Beginner Question about Evaluation Metrics
I have a very beginner question about what the eval metrics actually mean. I can't quite seem to find anything in the docs (If I missed it, I'm sorry! I looked for quite awhile before asking, I promise).
Currently, I am gathering these metrics on validation and test: [aAcc, mAcc, mIoU, mDice, mFscore, mPrecision, mRecall]. I can use Google to figure out what these mean individually per image vs. ground truth... But what do they mean in the context of the val/test eval as a whole?
If we take aAcc as an example, calculated here. Does it take the sum of all class intersections with the gt, divided by the sum of the area of the gt?
I think my comprehension stops here. I have googled and tried to understand these few lines, but for some reason something is not clicking:
intersect = pred_label[pred_label == label] # I know this one!
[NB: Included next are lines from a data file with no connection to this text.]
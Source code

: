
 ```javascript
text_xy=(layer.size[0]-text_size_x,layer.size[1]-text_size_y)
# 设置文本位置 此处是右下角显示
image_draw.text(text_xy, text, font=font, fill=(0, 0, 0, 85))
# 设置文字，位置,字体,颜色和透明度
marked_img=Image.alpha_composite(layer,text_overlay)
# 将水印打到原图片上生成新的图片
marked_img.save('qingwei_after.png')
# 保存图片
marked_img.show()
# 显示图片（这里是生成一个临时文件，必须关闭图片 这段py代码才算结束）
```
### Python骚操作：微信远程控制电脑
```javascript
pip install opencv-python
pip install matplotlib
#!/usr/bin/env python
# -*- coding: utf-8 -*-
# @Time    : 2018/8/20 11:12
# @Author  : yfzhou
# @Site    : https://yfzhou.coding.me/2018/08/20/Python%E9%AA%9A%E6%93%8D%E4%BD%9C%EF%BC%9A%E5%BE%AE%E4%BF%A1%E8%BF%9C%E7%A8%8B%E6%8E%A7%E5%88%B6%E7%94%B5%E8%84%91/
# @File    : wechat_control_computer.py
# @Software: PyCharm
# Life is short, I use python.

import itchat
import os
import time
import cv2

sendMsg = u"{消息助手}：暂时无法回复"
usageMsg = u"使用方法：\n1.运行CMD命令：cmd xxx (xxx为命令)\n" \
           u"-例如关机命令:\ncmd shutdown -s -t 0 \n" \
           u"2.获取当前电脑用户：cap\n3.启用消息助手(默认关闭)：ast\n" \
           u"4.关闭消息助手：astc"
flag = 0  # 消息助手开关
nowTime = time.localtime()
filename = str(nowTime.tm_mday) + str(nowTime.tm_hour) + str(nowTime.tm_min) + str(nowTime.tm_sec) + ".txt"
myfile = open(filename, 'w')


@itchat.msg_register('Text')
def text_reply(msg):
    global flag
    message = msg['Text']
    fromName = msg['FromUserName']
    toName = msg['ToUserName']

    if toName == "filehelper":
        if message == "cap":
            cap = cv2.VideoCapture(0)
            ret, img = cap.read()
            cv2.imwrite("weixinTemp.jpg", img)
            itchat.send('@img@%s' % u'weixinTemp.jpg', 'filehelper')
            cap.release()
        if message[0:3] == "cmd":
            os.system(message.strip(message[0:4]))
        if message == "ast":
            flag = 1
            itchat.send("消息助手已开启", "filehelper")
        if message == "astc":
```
area_intersect = torch.histc(
intersect.float(), bins=(num_classes), min=0,
max=num_classes - 1).cpu()
area_pred_label = torch.histc(
pred_label.float(), bins=(num_classes), min=0,
max=num_classes - 1).cpu()
area_label = torch.histc(
label.float(), bins=(num_classes), min=0,
max=num_classes - 1).cpu()
area_union = area_pred_label + area_label - area_intersect # This one is easy too!
Final Question!: To get the mIoU from the individual IoUs, this would just be averaging the IoU from every image in the test / val set? Do we take the average per class first vs. the gt, then average the samples?
I appreciate your time and help, thank you!
Taking mAcc and aAcc as examples, when the sample size is extremely unbalanced, there is a significant difference between mAcc and aAcc: mAcc simply calculates the mean Acc for each class, while aAcc treats all classes as one and calculates the Acc.
Thank you for your kind reply! With this help, I was able to google more and get a better understanding.